* EXERCISE OBJECTIVE: All the entries below should be reproduced exactly.
━━ DATA TO USE
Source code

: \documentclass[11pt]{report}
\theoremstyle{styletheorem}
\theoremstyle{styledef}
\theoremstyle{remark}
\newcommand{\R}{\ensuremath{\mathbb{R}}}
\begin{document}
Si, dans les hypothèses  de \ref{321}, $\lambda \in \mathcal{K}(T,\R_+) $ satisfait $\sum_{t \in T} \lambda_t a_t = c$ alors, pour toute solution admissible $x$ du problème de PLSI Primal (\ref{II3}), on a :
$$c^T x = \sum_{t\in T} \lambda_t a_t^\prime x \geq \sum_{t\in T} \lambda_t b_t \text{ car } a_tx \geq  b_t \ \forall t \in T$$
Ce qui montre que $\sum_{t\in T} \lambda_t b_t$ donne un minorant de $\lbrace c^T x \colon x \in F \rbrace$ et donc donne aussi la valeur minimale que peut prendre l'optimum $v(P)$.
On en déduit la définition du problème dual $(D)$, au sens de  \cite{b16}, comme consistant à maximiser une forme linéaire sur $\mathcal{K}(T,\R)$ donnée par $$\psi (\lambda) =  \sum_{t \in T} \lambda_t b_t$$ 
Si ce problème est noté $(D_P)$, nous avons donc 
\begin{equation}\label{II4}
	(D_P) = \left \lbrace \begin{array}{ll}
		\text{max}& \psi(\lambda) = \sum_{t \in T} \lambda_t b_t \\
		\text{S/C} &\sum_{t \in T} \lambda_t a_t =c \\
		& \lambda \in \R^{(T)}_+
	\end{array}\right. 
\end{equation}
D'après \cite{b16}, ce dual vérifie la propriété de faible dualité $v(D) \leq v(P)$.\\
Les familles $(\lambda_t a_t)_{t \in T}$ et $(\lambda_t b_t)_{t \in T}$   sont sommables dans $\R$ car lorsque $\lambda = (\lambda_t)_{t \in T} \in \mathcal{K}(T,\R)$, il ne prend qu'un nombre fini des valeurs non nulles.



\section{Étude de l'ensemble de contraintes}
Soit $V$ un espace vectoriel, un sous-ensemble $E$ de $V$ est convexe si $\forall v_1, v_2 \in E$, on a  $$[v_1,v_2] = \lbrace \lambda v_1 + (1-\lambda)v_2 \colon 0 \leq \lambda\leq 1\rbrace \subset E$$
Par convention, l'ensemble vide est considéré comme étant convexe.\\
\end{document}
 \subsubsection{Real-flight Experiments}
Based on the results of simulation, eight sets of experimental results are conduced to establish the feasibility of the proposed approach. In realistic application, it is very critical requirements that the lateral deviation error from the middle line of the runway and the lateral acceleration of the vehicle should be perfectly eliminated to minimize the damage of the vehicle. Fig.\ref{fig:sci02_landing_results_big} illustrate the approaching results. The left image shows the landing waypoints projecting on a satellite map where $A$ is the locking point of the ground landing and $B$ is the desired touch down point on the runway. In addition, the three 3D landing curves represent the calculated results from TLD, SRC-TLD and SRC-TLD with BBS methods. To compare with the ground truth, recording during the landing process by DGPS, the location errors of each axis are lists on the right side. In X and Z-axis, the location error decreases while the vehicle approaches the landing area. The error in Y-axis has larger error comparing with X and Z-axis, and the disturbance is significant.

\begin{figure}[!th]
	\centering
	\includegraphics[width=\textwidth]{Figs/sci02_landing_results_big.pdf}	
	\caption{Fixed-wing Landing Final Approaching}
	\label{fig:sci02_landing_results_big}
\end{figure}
━━━━
* SOLVED EXERCISE:
Source code

: \documentclass[11pt]{report}
\theoremstyle{styletheorem}
\theoremstyle{styledef}
\theoremstyle{remark}
\newcommand{\R}{\ensuremath{\mathbb{R}}}
\begin{document}
Si, dans les hypothèses  de \ref{321}, $\lambda \in \mathcal{K}(T,\R_+) $ satisfait $\sum_{t \in T} \lambda_t a_t = c$ alors, pour toute solution admissible $x$ du problème de PLSI Primal (\ref{II3}), on a :
$$c^T x = \sum_{t\in T} \lambda_t a_t^\prime x \geq \sum_{t\in T} \lambda_t b_t \text{ car } a_tx \geq  b_t \ \forall t \in T$$
Ce qui montre que $\sum_{t\in T} \lambda_t b_t$ donne un minorant de $\lbrace c^T x \colon x \in F \rbrace$ et donc donne aussi la valeur minimale que peut prendre l'optimum $v(P)$.
On en déduit la définition du problème dual $(D)$, au sens de  \cite{b16}, comme consistant à maximiser une forme linéaire sur $\mathcal{K}(T,\R)$ donnée par $$\psi (\lambda) =  \sum_{t \in T} \lambda_t b_t$$ 
Si ce problème est noté $(D_P)$, nous avons donc 
\begin{equation}\label{II4}
	(D_P) = \left \lbrace \begin{array}{ll}
		\text{max}& \psi(\lambda) = \sum_{t \in T} \lambda_t b_t \\
		\text{S/C} &\sum_{t \in T} \lambda_t a_t =c \\
		& \lambda \in \R^{(T)}_+
	\end{array}\right. 
\end{equation}
D'après \cite{b16}, ce dual vérifie la propriété de faible dualité $v(D) \leq v(P)$.\\
Les familles $(\lambda_t a_t)_{t \in T}$ et $(\lambda_t b_t)_{t \in T}$   sont sommables dans $\R$ car lorsque $\lambda = (\lambda_t)_{t \in T} \in \mathcal{K}(T,\R)$, il ne prend qu'un nombre fini des valeurs non nulles.



\section{Étude de l'ensemble de contraintes}
Soit $V$ un espace vectoriel, un sous-ensemble $E$ de $V$ est convexe si $\forall v_1, v_2 \in E$, on a  $$[v_1,v_2] = \lbrace \lambda v_1 + (1-\lambda)v_2 \colon 0 \leq \lambda\leq 1\rbrace \subset E$$
Par convention, l'ensemble vide est considéré comme étant convexe.\\
\end{document}
 \subsubsection{Real-flight Experiments}
Based on the results of simulation, eight sets of experimental results are conduced to establish the feasibility of the proposed approach. In realistic application, it is very critical requirements that the lateral deviation error from the middle line of the runway and the lateral acceleration of the vehicle should be perfectly eliminated to minimize the damage of the vehicle. Fig.\ref{fig:sci02_landing_results_big} illustrate the approaching results. The left image shows the landing waypoints projecting on a satellite map where $A$ is the locking point of the ground landing and $B$ is the desired touch down point on the runway. In addition, the three 3D landing curves represent the calculated results from TLD, SRC-TLD and SRC-TLD with BBS methods. To compare with the ground truth, recording during the landing process by DGPS, the location errors of each axis are lists on the right side. In X and Z-axis, the location error decreases while the vehicle approaches the landing area. The error in Y-axis has larger error comparing with X and Z-axis, and the disturbance is significant.

\begin{figure}[!th]
	\centering
	\includegraphics[width=\textwidth]{Figs/sci02_landing_results_big.pdf}	
	\caption{Fixed-wing Landing Final Approaching}
	\label{fig:sci02_landing_results_big}
\end{figure}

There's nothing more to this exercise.